Wednesday, April 30, 2014

Court Probes Smartphones, Crime and Privacy

The arguments Tuesday before the U.S. Supreme Court present very tough problems to resolve - should smartphones/cellphones/tablets always be searchable items by law enforcement with no warrant, or what, if any, restrictions, should be established.

The tech is way ahead of the law.

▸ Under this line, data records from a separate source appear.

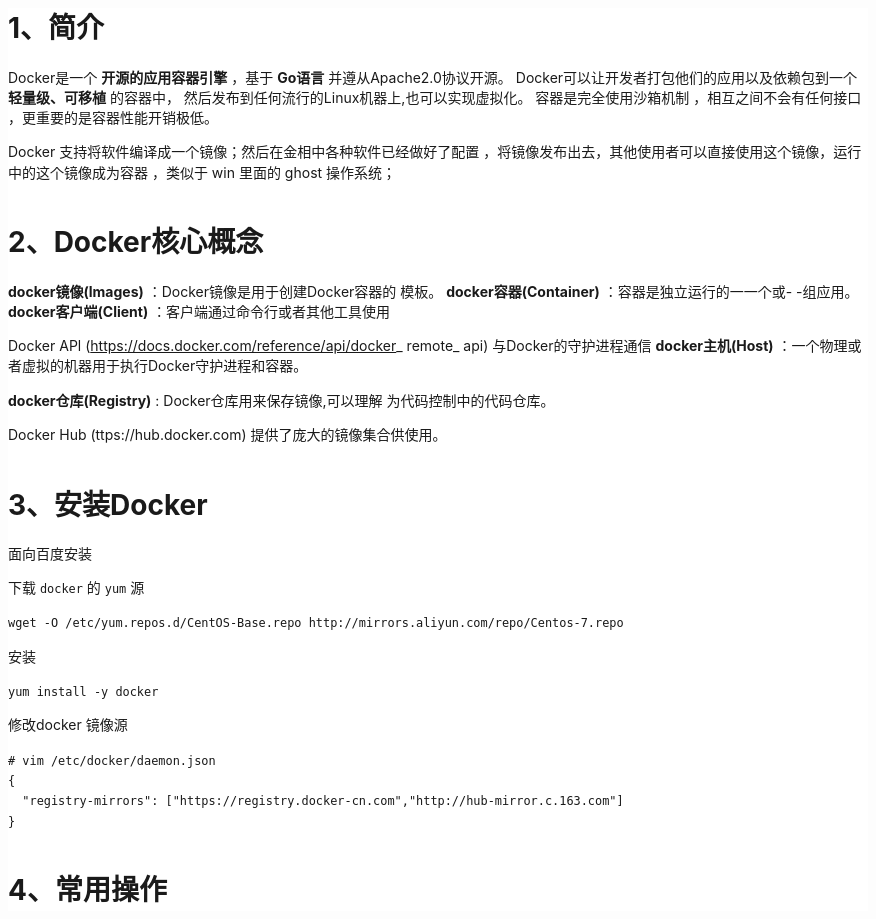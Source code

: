 # 1、简介

Docker是一个 **开源的应用容器引擎** ，基于 **Go语言** 并遵从Apache2.0协议开源。
Docker可以让开发者打包他们的应用以及依赖包到一个 **轻量级、可移植** 的容器中，
然后发布到任何流行的Linux机器上,也可以实现虚拟化。
容器是完全使用沙箱机制 ，相互之间不会有任何接口 ，更重要的是容器性能开销极低。

Docker 支持将软件编译成一个镜像；然后在金相中各种软件已经做好了配置 ，将镜像发布出去，其他使用者可以直接使用这个镜像，运行中的这个镜像成为容器 ，类似于 win 里面的 ghost 操作系统；

# 2、Docker核心概念

**docker镜像(lmages)**  ：Docker镜像是用于创建Docker容器的
模板。
**docker容器(Container)**  ：容器是独立运行的一一个或- -组应用。
**docker客户端(Client)**  ：客户端通过命令行或者其他工具使用

Docker APl (https://docs.docker.com/reference/api/docker_ remote_ api) 
与Docker的守护进程通信
**docker主机(Host)** ：一个物理或者虚拟的机器用于执行Docker守护进程和容器。

**docker仓库(Registry)** : Docker仓库用来保存镜像,可以理解
为代码控制中的代码仓库。

Docker Hub (ttps://hub.docker.com) 提供了庞大的镜像集合供使用。

# 3、安装Docker

面向百度安装

下载 `docker` 的 `yum` 源

```shell
wget -O /etc/yum.repos.d/CentOS-Base.repo http://mirrors.aliyun.com/repo/Centos-7.repo
```

安装

```shell
yum install -y docker
```

修改docker 镜像源

```shell
# vim /etc/docker/daemon.json
{
  "registry-mirrors": ["https://registry.docker-cn.com","http://hub-mirror.c.163.com"]
}
```



# 4、常用操作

And the court only has a few months to make a ruling - a ruling which I bet will get amended as laws and precedents start being created.

Via SCOTUSblog, some suggested reading:


"But, as the discussion went on, it seemed that there were two lines that would have to be drawn:  one, to define the kind of cellphone contents that were so private that they would be insulated from search; and, second, to define the limits of a search warrant so that the police stayed away from what was private.
The Justices seemed well aware that, even if they somehow were able to craft some Fourth Amendment limitations on searching cellphones, they still would have real difficulty in implementing those limits by telling a magistrate how to write a search warrant to guide the police.  “A warrant for what?” Justices Ruth Bader Ginsburg and Antonin Scalia both asked. “What would police have to show [to get a warrant]?” Ginsburg added. 'Although there was a lot of talk about how to figure out what most cellphone users believed should be private among the contents on their devices, there did seem to be a rough consensus that they do believe that, to some hard-to-define degree."

Plain English:

"Going into the oral argument, both California and the federal government told the Court that, whenever police make an arrest, cellphones should be fair game for a search for all of the same reasons that police can search, for example, the arrestee’s wallet without a warrant.  But it’s hard to see five Justices voting in support of that rule, given the widespread skepticism that the argument met on the Court.  Justice Elena Kagan was one of the most vocal opponents of such a rule, telling California Solicitor General Edward DuMont that, following his logic, an arrest for a minor offense like driving without a seatbelt would allow police to look at every single e-mail on the arrestee’s phone, along with his bank records, medical data, calendar, and GPS data.  That, she suggested, “strikes me as a very different kind of world” from looking at someone’s billfold, given that “people carry their entire lives on cellphones.”  Justice Antonin Scalia later echoed this idea, calling it “absurd” that police should be able to search someone’s iPhone for that kind of minor offense.  Justice Anthony Kennedy, whom many often regard as a key vote on the Court, expressed concerns as well, telling Deputy U.S. Solicitor General Michael Dreeben (who argued on behalf of the federal government in both cases today) that “we are living in a new world,” in which someone arrested for a minor crime has her “whole life on [her] phone” and asking whether Dreeben could suggest some limits on the potentially broad sweep of the government’s rule.

'But even if California and the federal government seem unlikely to win outright, the chances that the Court will require police officers to get a warrant whenever they want to search an arrestee’s phone appear even slimmer.